Recorded information:

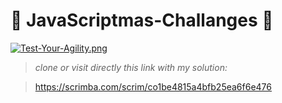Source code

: #  :christmas_tree: JavaScriptmas-Challanges  :christmas_tree: 


[![Test-Your-Agility.png](https://i.postimg.cc/Lsqr05f6/Test-Your-Agility.png)](https://postimg.cc/SXhTnyDw)

> *clone or visit directly this link with my solution:*

>https://scrimba.com/scrim/co1be4815a4bfb25ea6f6e476
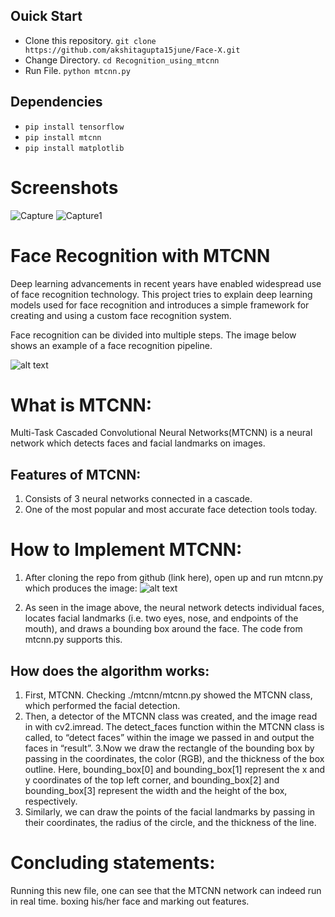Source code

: ## Ouick Start
- Clone this repository.
`git clone https://github.com/akshitagupta15june/Face-X.git`
- Change Directory.
`cd Recognition_using_mtcnn`
- Run File.
`python mtcnn.py`
## Dependencies
- `pip install tensorflow`
- `pip install mtcnn`
- `pip install matplotlib`
# Screenshots
![Capture](https://github.com/akshitagupta15june/Face-X/blob/master/Recognition-Algorithms/Recognition_using_mtcnn/img/ouput.png)
![Capture1](https://github.com/akshitagupta15june/Face-X/blob/master/Recognition-Algorithms/Recognition_using_mtcnn/img/ouput1.png)


# Face Recognition with MTCNN

Deep learning advancements in recent years have enabled widespread use of face recognition technology. This project tries to explain deep learning models used for face recognition and introduces a simple framework for creating and using a custom face recognition system.

Face recognition can be divided into multiple steps. The image below shows an example of a face recognition pipeline.

![alt text](https://arsfutura-production.s3.us-east-1.amazonaws.com/magazine/2019/10/face_recognition/face-recognition-pipeline.png "Image of Face Recognition is done")

# What is MTCNN:

Multi-Task Cascaded Convolutional Neural Networks(MTCNN) is a neural network which detects faces and facial landmarks on images.

## Features of MTCNN:

1. Consists of 3 neural networks connected in a cascade.
2. One of the most popular and most accurate face detection tools today.

# How to Implement MTCNN:

1. After cloning the repo from github (link here),  open up and run mtcnn.py which produces the image:
    ![alt text](https://github.com/akshitagupta15june/Face-X/raw/master/Recognition-Algorithms/Recognition_using_mtcnn/img/ouput1.png "Image of Face Recognition is done")

2. As seen in the image above, the neural network detects individual faces, locates facial landmarks (i.e. two eyes, nose, and endpoints of the mouth), and draws a bounding box around the face. The code from mtcnn.py supports this.

## How does the algorithm works:

1. First,  MTCNN. Checking ./mtcnn/mtcnn.py showed the MTCNN class, which performed the facial detection.
2. Then, a detector of the MTCNN class was created, and the image read in with cv2.imread. The detect_faces function within the MTCNN class is called, to “detect faces” within the image we passed in and output the faces in “result”.
3.Now we draw the rectangle of the bounding box by passing in the coordinates, the color (RGB), and the thickness of the box outline. Here, bounding_box[0] and bounding_box[1] represent the x and y coordinates of the top left corner, and bounding_box[2] and bounding_box[3] represent the width and the height of the box, respectively.
4. Similarly, we can draw the points of the facial landmarks by passing in their coordinates, the radius of the circle, and the thickness of the line.


# Concluding statements:

Running this new file, one can see that the MTCNN network can indeed run in real time. boxing his/her face and marking out features. 

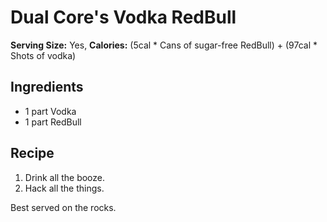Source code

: # Dual Core's Vodka RedBull
**Serving Size:** Yes, **Calories:** (5cal * Cans of sugar-free RedBull) + (97cal * Shots of vodka)

## Ingredients
- 1 part Vodka
- 1 part RedBull

## Recipe
1. Drink all the booze.
2. Hack all the things.

Best served on the rocks.

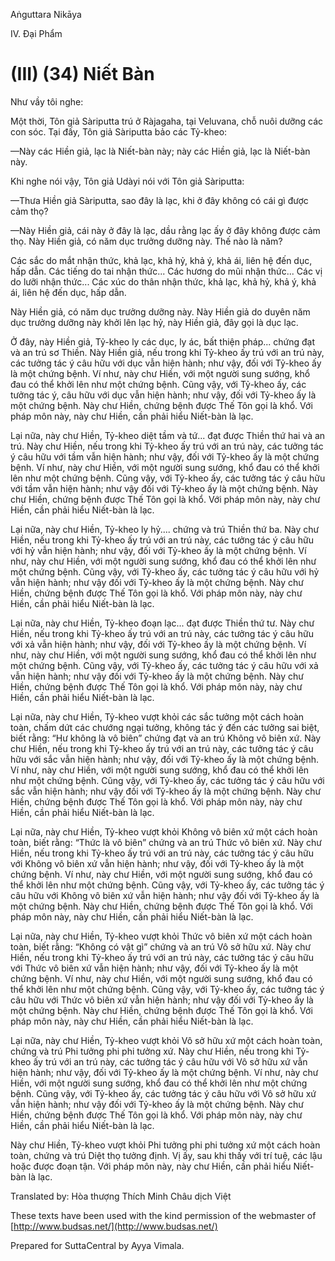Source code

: Aṅguttara Nikāya

IV. Ðại Phẩm

# (III) (34) Niết Bàn

Như vầy tôi nghe:

Một thời, Tôn giả Sàriputta trú ở Ràjagaha, tại Veluvana, chỗ nuôi dưỡng các con sóc. Tại đấy, Tôn giả Sàriputta bảo các Tỷ-kheo:

—Này các Hiền giả, lạc là Niết-bàn này; này các Hiền giả, lạc là Niết-bàn này.

Khi nghe nói vậy, Tôn giả Udàyi nói với Tôn giả Sàriputta:

—Thưa Hiền giả Sàriputta, sao đây là lạc, khi ở đây không có cái gì được cảm thọ?

—Này Hiền giả, cái này ở đây là lạc, dầu rằng lạc ấy ở đây không được cảm thọ. Này Hiền giả, có năm dục trưởng dưỡng này. Thế nào là năm?

Các sắc do mắt nhận thức, khả lạc, khả hỷ, khả ý, khả ái, liên hệ đến dục, hấp dẫn. Các tiếng do tai nhận thức... Các hương do mũi nhận thức... Các vị do lưỡi nhận thức... Các xúc do thân nhận thức, khả lạc, khả hỷ, khả ý, khả ái, liên hệ đến dục, hấp dẫn.

Này Hiền giả, có năm dục trưởng dưỡng này. Này Hiền giả do duyên năm dục trưởng dưỡng này khởi lên lạc hỷ, này Hiền giả, đây gọi là dục lạc.

Ở đây, này Hiền giả, Tỷ-kheo ly các dục, ly ác, bất thiện pháp... chứng đạt và an trú sơ Thiền. Này Hiền giả, nếu trong khi Tỷ-kheo ấy trú với an trú này, các tưởng tác ý câu hữu với dục vẫn hiện hành; như vậy, đối với Tỷ-kheo ấy là một chứng bệnh. Ví như, này chư Hiền, với một người sung sướng, khổ đau có thể khởi lên như một chứng bệnh. Cũng vậy, với Tỷ-kheo ấy, các tưởng tác ý, câu hữu với dục vẫn hiện hành; như vậy, đối với Tỷ-kheo ấy là một chứng bệnh. Này chư Hiền, chứng bệnh được Thế Tôn gọi là khổ. Với pháp môn này, này chư Hiền, cần phải hiểu Niết-bàn là lạc.

Lại nữa, này chư Hiền, Tỷ-kheo diệt tầm và tứ... đạt được Thiền thứ hai và an trú. Này chư Hiền, nếu trong khi Tỷ-kheo ấy trú với an trú này, các tưởng tác ý câu hữu với tầm vẫn hiện hành; như vậy, đối với Tỷ-kheo ấy là một chứng bệnh. Ví như, này chư Hiền, với một người sung sướng, khổ đau có thể khởi lên như một chứng bệnh. Cũng vậy, với Tỷ-kheo ấy, các tưởng tác ý câu hữu với tầm vẫn hiện hành; như vậy đối với Tỷ-kheo ấy là một chứng bệnh. Này chư Hiền, chứng bệnh được Thế Tôn gọi là khổ. Với pháp môn này, này chư Hiền, cần phải hiểu Niết-bàn là lạc.

Lại nữa, này chư Hiền, Tỷ-kheo ly hỷ.... chứng và trú Thiền thứ ba. Này chư Hiền, nếu trong khi Tỷ-kheo ấy trú với an trú này, các tưởng tác ý câu hữu với hỷ vẫn hiện hành; như vậy, đối với Tỷ-kheo ấy là một chứng bệnh. Ví như, này chư Hiền, với một người sung sướng, khổ đau có thể khởi lên như một chứng bệnh. Cũng vậy, với Tỷ-kheo ấy, các tưởng tác ý câu hữu với hỷ vẫn hiện hành; như vậy đối với Tỷ-kheo ấy là một chứng bệnh. Này chư Hiền, chứng bệnh được Thế Tôn gọi là khổ. Với pháp môn này, này chư Hiền, cần phải hiểu Niết-bàn là lạc.

Lại nữa, này chư Hiền, Tỷ-kheo đoạn lạc... đạt được Thiền thứ tư. Này chư Hiền, nếu trong khi Tỷ-kheo ấy trú với an trú này, các tưởng tác ý câu hữu với xả vẫn hiện hành; như vậy, đối với Tỷ-kheo ấy là một chứng bệnh. Ví như, này chư Hiền, với một người sung sướng, khổ đau có thể khởi lên như một chứng bệnh. Cũng vậy, với Tỷ-kheo ấy, các tưởng tác ý câu hữu với xả vẫn hiện hành; như vậy đối với Tỷ-kheo ấy là một chứng bệnh. Này chư Hiền, chứng bệnh được Thế Tôn gọi là khổ. Với pháp môn này, này chư Hiền, cần phải hiểu Niết-bàn là lạc.

Lại nữa, này chư Hiền, Tỷ-kheo vượt khỏi các sắc tưởng một cách hoàn toàn, chấm dứt các chướng ngại tưởng, không tác ý đến các tưởng sai biệt, biết rằng: “Hư không là vô biên” chứng đạt và an trú Không vô biên xứ. Này chư Hiền, nếu trong khi Tỷ-kheo ấy trú với an trú này, các tưởng tác ý câu hữu với sắc vẫn hiện hành; như vậy, đối với Tỷ-kheo ấy là một chứng bệnh. Ví như, này chư Hiền, với một người sung sướng, khổ đau có thể khởi lên như một chứng bệnh. Cũng vậy, với Tỷ-kheo ấy, các tưởng tác ý câu hữu với sắc vẫn hiện hành; như vậy đối với Tỷ-kheo ấy là một chứng bệnh. Này chư Hiền, chứng bệnh được Thế Tôn gọi là khổ. Với pháp môn này, này chư Hiền, cần phải hiểu Niết-bàn là lạc.

Lại nữa, này chư Hiền, Tỷ-kheo vượt khỏi Không vô biên xứ một cách hoàn toàn, biết rằng: “Thức là vô biên” chứng và an trú Thức vô biên xứ. Này chư Hiền, nếu trong khi Tỷ-kheo ấy trú với an trú này, các tưởng tác ý câu hữu với Không vô biên xứ vẫn hiện hành; như vậy, đối với Tỷ-kheo ấy là một chứng bệnh. Ví như, này chư Hiền, với một người sung sướng, khổ đau có thể khởi lên như một chứng bệnh. Cũng vậy, với Tỷ-kheo ấy, các tưởng tác ý câu hữu với Không vô biên xứ vẫn hiện hành; như vậy đối với Tỷ-kheo ấy là một chứng bệnh. Này chư Hiền, chứng bệnh được Thế Tôn gọi là khổ. Với pháp môn này, này chư Hiền, cần phải hiểu Niết-bàn là lạc.

Lại nữa, này chư Hiền, Tỷ-kheo vượt khỏi Thức vô biên xứ một cách hoàn toàn, biết rằng: “Không có vật gì” chứng và an trú Vô sở hữu xứ. Này chư Hiền, nếu trong khi Tỷ-kheo ấy trú với an trú này, các tưởng tác ý câu hữu với Thức vô biên xứ vẫn hiện hành; như vậy, đối với Tỷ-kheo ấy là một chứng bệnh. Ví như, này chư Hiền, với một người sung sướng, khổ đau có thể khởi lên như một chứng bệnh. Cũng vậy, với Tỷ-kheo ấy, các tưởng tác ý câu hữu với Thức vô biên xứ vẫn hiện hành; như vậy đối với Tỷ-kheo ấy là một chứng bệnh. Này chư Hiền, chứng bệnh được Thế Tôn gọi là khổ. Với pháp môn này, này chư Hiền, cần phải hiểu Niết-bàn là lạc.

Lại nữa, này chư Hiền, Tỷ-kheo vượt khỏi Vô sở hữu xứ một cách hoàn toàn, chứng và trú Phi tưởng phi phi tưởng xứ. Này chư Hiền, nếu trong khi Tỷ-kheo ấy trú với an trú này, các tưởng tác ý câu hữu với Vô sở hữu xứ vẫn hiện hành; như vậy, đối với Tỷ-kheo ấy là một chứng bệnh. Ví như, này chư Hiền, với một người sung sướng, khổ đau có thể khởi lên như một chứng bệnh. Cũng vậy, với Tỷ-kheo ấy, các tưởng tác ý câu hữu với Vô sở hữu xứ vẫn hiện hành; như vậy đối với Tỷ-kheo ấy là một chứng bệnh. Này chư Hiền, chứng bệnh được Thế Tôn gọi là khổ. Với pháp môn này, này chư Hiền, cần phải hiểu Niết-bàn là lạc.

Này chư Hiền, Tỷ-kheo vượt khỏi Phi tưởng phi phi tưởng xứ một cách hoàn toàn, chứng và trú Diệt thọ tưởng định. Vị ấy, sau khi thấy với trí tuệ, các lậu hoặc được đoạn tận. Với pháp môn này, này chư Hiền, cần phải hiểu Niết-bàn là lạc.

Translated by: Hòa thượng Thích Minh Châu dịch Việt

These texts have been used with the kind permission of the webmaster of [http://www.budsas.net/](http://www.budsas.net/)

Prepared for SuttaCentral by Ayya Vimala.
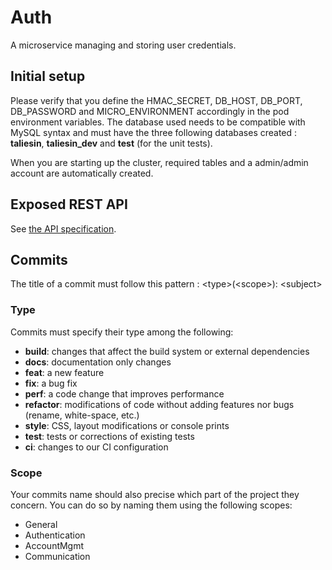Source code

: # Auth
A microservice managing and storing user credentials.

## Initial setup

Please verify that you define the HMAC_SECRET, DB_HOST, DB_PORT, DB_PASSWORD and MICRO_ENVIRONMENT accordingly in the pod environment variables.
The database used needs to be compatible with MySQL syntax and must have the three following databases created : **taliesin**, **taliesin_dev** and **test** (for the unit tests).

When you are starting up the cluster, required tables and a admin/admin account are automatically created.

## Exposed REST API

See [the API specification](api.md).

## Commits
The title of a commit must follow this pattern : \<type>(\<scope>): \<subject>

### Type
Commits must specify their type among the following:
* **build**: changes that affect the build system or external dependencies
* **docs**: documentation only changes
* **feat**: a new feature
* **fix**: a bug fix
* **perf**: a code change that improves performance
* **refactor**: modifications of code without adding features nor bugs (rename, white-space, etc.)
* **style**: CSS, layout modifications or console prints
* **test**: tests or corrections of existing tests
* **ci**: changes to our CI configuration


### Scope
Your commits name should also precise which part of the project they concern. You can do so by naming them using the following scopes:
* General
* Authentication
* AccountMgmt
* Communication
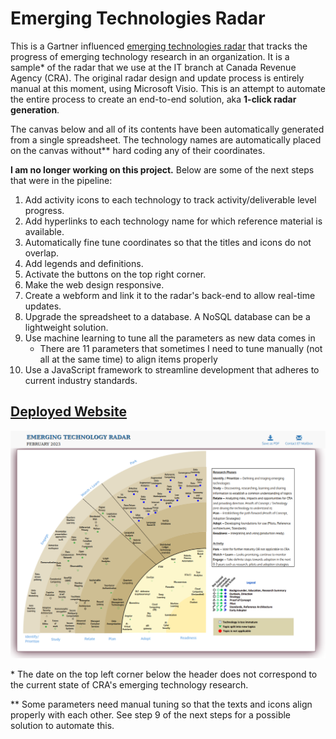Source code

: # Emerging Technologies Radar

This is a Gartner influenced [emerging technologies radar](https://blogs.gartner.com/tuong-nguyen/2020/12/07/gartner-launches-emerging-technologies-radar-2021/) that tracks the progress of emerging technology research in an organization. It is a sample* of the radar that we use at the IT branch at Canada Revenue Agency (CRA). The original radar design and update process is entirely manual at this moment, using Microsoft Visio. This is an attempt to automate the entire process to create an end-to-end solution, aka **1-click radar generation**.

The canvas below and all of its contents have been automatically generated from a single spreadsheet. The technology names are automatically placed on the canvas without** hard coding any of their coordinates.

**I am no longer working on this project.** Below are some of the next steps that were in the pipeline:
1. Add activity icons to each technology to track activity/deliverable level progress.
2. Add hyperlinks to each technology name for which reference material is available.
3. Automatically fine tune coordinates so that the titles and icons do not overlap.
4. Add legends and definitions.
5. Activate the buttons on the top right corner.
6. Make the web design responsive.
7. Create a webform and link it to the radar's back-end to allow real-time updates.
8. Upgrade the spreadsheet to a database. A NoSQL database can be a lightweight solution.
9. Use machine learning to tune all the parameters as new data comes in
   - There are 11 parameters that sometimes I need to tune manually (not all at the same time) to align items properly
10. Use a JavaScript framework to streamline development that adheres to current industry standards.

## **[Deployed Website](https://dg1223.github.io/tech-radar/)**

![Emerging Technology Radar](radar.png)

&ast; The date on the top left corner below the header does not correspond to the current state of CRA's emerging technology research.

&ast;&ast; Some parameters need manual tuning so that the texts and icons align properly with each other. See step 9 of the next steps for a possible solution to automate this.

What is being asked:
Using the entries above, reproduce word for word only the lines from the one that contains "Core's Vodka RedBull" to the one that contains "Như vầy tôi", both ends included, and drop every picture.

Output for this task:
: # Dual Core's Vodka RedBull
**Serving Size:** Yes, **Calories:** (5cal * Cans of sugar-free RedBull) + (97cal * Shots of vodka)

## Ingredients
- 1 part Vodka
- 1 part RedBull

## Recipe
1. Drink all the booze.
2. Hack all the things.

Best served on the rocks.

Source code

: Aṅguttara Nikāya

IV. Ðại Phẩm

# (III) (34) Niết Bàn

Như vầy tôi nghe:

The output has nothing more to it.